The Pentagon chief assured the troops that “we’ll do what it takes to defeat ISIL,” using a common acronym to refer to the Islamic State.

“We will deliver lasting defeat, make no doubt. And when that happens … [it] will be your achievement,” he told them.

After the meeting, Carter told reports that the anti-ISIL coalition has “the ingredients of the strategy” right, but there are some things that can be done better.

“ISIL’s use of social media will be pressing us to be more creative in combating it in the information dimension, as well as the physical dimension,” he said.

He also suggested that some nations in the coalition need to be doing more, saying there was a “need to leverage further the individual contributions of each” member.
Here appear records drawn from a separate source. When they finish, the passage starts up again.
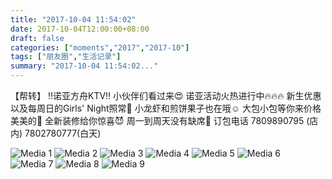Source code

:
 ```yaml
---
title: "2017-10-04 11:54:02"
date: 2017-10-04T12:00:00+08:00
draft: false
categories: ["moments","2017","2017-10"]
tags: ["朋友圈","生活记录"]
summary: "2017-10-04 11:54:02..."
---
```


【帮转】
‼️诺亚方舟KTV‼️
小伙伴们看过来😍
诺亚活动火热进行中🔥🔥🔥 
新生优惠以及每周日的Girls' Night照常👯 
小龙虾和煎饼果子也在哦☺️
大包小包等你来价格美美的🐒
全新装修给你惊喜😈
周一到周天没有缺席🤤
订包电话 7809890795 (店内) 
7802780777(白天)

![Media 1](/Moments/photos/2017-10-04/201710041154020.jpg)
![Media 2](/Moments/photos/2017-10-04/201710041154021.jpg)
![Media 3](/Moments/photos/2017-10-04/201710041154022.jpg)
![Media 4](/Moments/photos/2017-10-04/201710041154023.jpg)
![Media 5](/Moments/photos/2017-10-04/201710041154024.jpg)
![Media 6](/Moments/photos/2017-10-04/201710041154025.jpg)
![Media 7](/Moments/photos/2017-10-04/201710041154026.jpg)
![Media 8](/Moments/photos/2017-10-04/201710041154027.jpg)
![Media 9](/Moments/photos/2017-10-04/201710041154028.jpg)

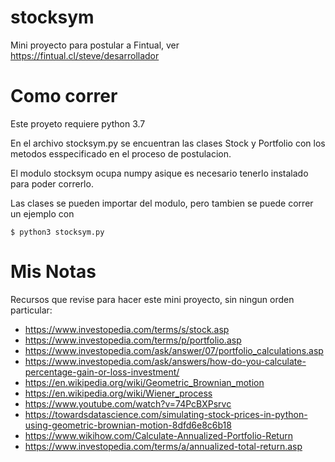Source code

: # stocksym
Mini proyecto para postular a Fintual, ver https://fintual.cl/steve/desarrollador

# Como correr
Este proyeto requiere python 3.7


En el archivo stocksym.py se encuentran las clases Stock y Portfolio con los
metodos esspecificado en el proceso de postulacion.


El modulo stocksym ocupa numpy asique es necesario tenerlo instalado para poder
correrlo.


Las clases se pueden importar del modulo, pero tambien se puede correr un ejemplo
con
```shell
$ python3 stocksym.py
```


# Mis Notas
Recursos que revise para hacer este mini proyecto, sin ningun orden particular:

* https://www.investopedia.com/terms/s/stock.asp
* https://www.investopedia.com/terms/p/portfolio.asp
* https://www.investopedia.com/ask/answer/07/portfolio_calculations.asp
* https://www.investopedia.com/ask/answers/how-do-you-calculate-percentage-gain-or-loss-investment/
* https://en.wikipedia.org/wiki/Geometric_Brownian_motion
* https://en.wikipedia.org/wiki/Wiener_process
* https://www.youtube.com/watch?v=74PcBXPsrvc
* https://towardsdatascience.com/simulating-stock-prices-in-python-using-geometric-brownian-motion-8dfd6e8c6b18
* https://www.wikihow.com/Calculate-Annualized-Portfolio-Return
* https://www.investopedia.com/terms/a/annualized-total-return.asp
Carter did not identify specific countries he believes are not contributing enough.

He made it clear that he expects the coalition to win the fight.

“The discussion indicated clearly to me that this group is hardly invincible,” he told reporters. “Our efforts to date have already been having some important impacts. Our global coalition is up to the task, and so is American leadership.”

Carter said he will host more consultations like Monday’s meeting in the future, and will bring in outside experts to contribute to the discussions.

The commander of CJTF-OIR offered an upbeat assessment of the war effort, especially the situation within Iraq. Lt. Gen. James Terry told reporters traveling with Carter that the Islamic State was “on the defensive” and their freedom of movement was increasingly limited by American airstrikes and Iraqi military efforts.

Less than two weeks ago, Islamic State fighters were able to capture the town of al-Baghdadi in the vicinity of Iraq’s Al-Asad Air Base, where several hundred U.S. troops are training Iraqi soldiers. The base itself has come under frequent indirect fire attack with rockets and mortars. Earlier this month, militants breached the perimeter with the aid of suicide bombers, but Iraqi forces turned back the attackers before they got within striking distance of the American contingent.

Terry told reporters that the Iraqi security forces have launched an operation to recapture the town. The attack is being carried out by Iraq army’s 7th Division, utilizing mechanized forces, counterterrorism units and some tribal fighters.

U.S. troops at al-Asad are advising the Iraqis in their effort, and CENTCOM is conducting airstrikes to support the operation.

“I’m pretty confident that the Iraqis will retake this,” he said.

Terry suggested the group’s gains were being inflated by the group’s propaganda and the media.

“They are conducting what I would call local kinds of attacks,” he said, “and then they use that to feed into the information environment and create a mystique that’s somewhat larger than it is.”